:: Exercise details ::
The whole listing, apart from its images, should be restated word for word.

:: Record set ::
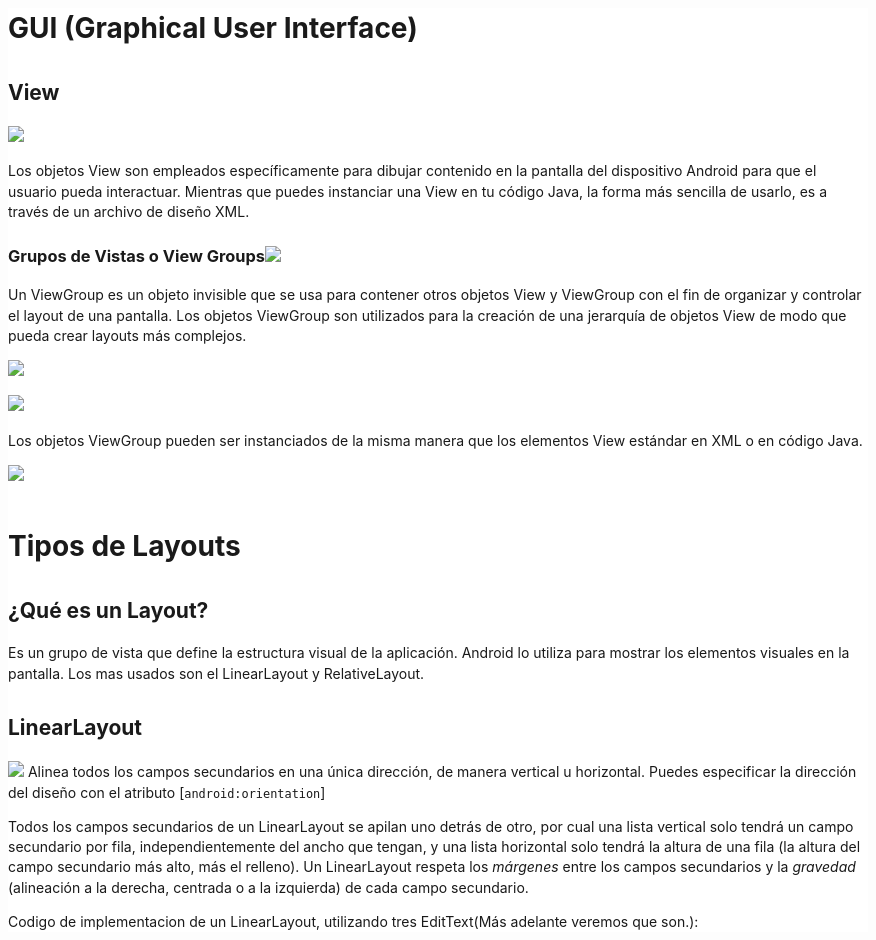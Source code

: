 ﻿

# **GUI (Graphical User Interface)**

## View

![](./imgn/img0.png)

Los objetos View son empleados específicamente para dibujar contenido en la pantalla del dispositivo Android para que el usuario pueda interactuar. Mientras que puedes instanciar una View en tu código Java, la forma más sencilla de usarlo, es a través de un archivo de diseño XML.

### Grupos de Vistas o View Groups![](./imgn/img1.png)

Un ViewGroup es un objeto invisible que se usa para contener otros objetos View y ViewGroup con el fin de organizar y controlar el layout de una pantalla. Los objetos ViewGroup son utilizados para la creación de una jerarquía de objetos View de modo que pueda crear layouts más complejos.

![](./imgn/img2.png)

![](./imgn/img3.png)

Los objetos ViewGroup pueden ser instanciados de la misma manera que los elementos View estándar en XML o en código Java.

![](./imgn/img4.png)

# Tipos de Layouts

## ¿Qué es un Layout?

Es un grupo de vista que define la estructura visual de la aplicación. Android lo utiliza para mostrar los elementos visuales en la pantalla. Los mas usados son el LinearLayout y RelativeLayout.

## LinearLayout

![](./imgn/img5.png)
Alinea todos los campos secundarios en una única dirección, de manera vertical u horizontal. Puedes especificar la dirección del diseño con el atributo [`android:orientation`]

Todos los campos secundarios de un LinearLayout se apilan uno detrás de otro, por cual una lista vertical solo tendrá un campo secundario por fila, independientemente del ancho que tengan, y una lista horizontal solo tendrá la altura de una fila (la altura del campo secundario más alto, más el relleno). Un LinearLayout respeta los _márgenes_ entre los campos secundarios y la _gravedad_ (alineación a la derecha, centrada o a la izquierda) de cada campo secundario.

Codigo de implementacion de un LinearLayout, utilizando tres EditText(Más adelante veremos que son.):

:: Solution to this problem ::
Source code

: ﻿

# **GUI (Graphical User Interface)**

## View

![](./imgn/img0.png)

Los objetos View son empleados específicamente para dibujar contenido en la pantalla del dispositivo Android para que el usuario pueda interactuar. Mientras que puedes instanciar una View en tu código Java, la forma más sencilla de usarlo, es a través de un archivo de diseño XML.

### Grupos de Vistas o View Groups![](./imgn/img1.png)

Un ViewGroup es un objeto invisible que se usa para contener otros objetos View y ViewGroup con el fin de organizar y controlar el layout de una pantalla. Los objetos ViewGroup son utilizados para la creación de una jerarquía de objetos View de modo que pueda crear layouts más complejos.

![](./imgn/img2.png)

![](./imgn/img3.png)

Los objetos ViewGroup pueden ser instanciados de la misma manera que los elementos View estándar en XML o en código Java.

![](./imgn/img4.png)

# Tipos de Layouts

## ¿Qué es un Layout?

Es un grupo de vista que define la estructura visual de la aplicación. Android lo utiliza para mostrar los elementos visuales en la pantalla. Los mas usados son el LinearLayout y RelativeLayout.

## LinearLayout

![](./imgn/img5.png)
Alinea todos los campos secundarios en una única dirección, de manera vertical u horizontal. Puedes especificar la dirección del diseño con el atributo [`android:orientation`]

Todos los campos secundarios de un LinearLayout se apilan uno detrás de otro, por cual una lista vertical solo tendrá un campo secundario por fila, independientemente del ancho que tengan, y una lista horizontal solo tendrá la altura de una fila (la altura del campo secundario más alto, más el relleno). Un LinearLayout respeta los _márgenes_ entre los campos secundarios y la _gravedad_ (alineación a la derecha, centrada o a la izquierda) de cada campo secundario.

Codigo de implementacion de un LinearLayout, utilizando tres EditText(Más adelante veremos que son.):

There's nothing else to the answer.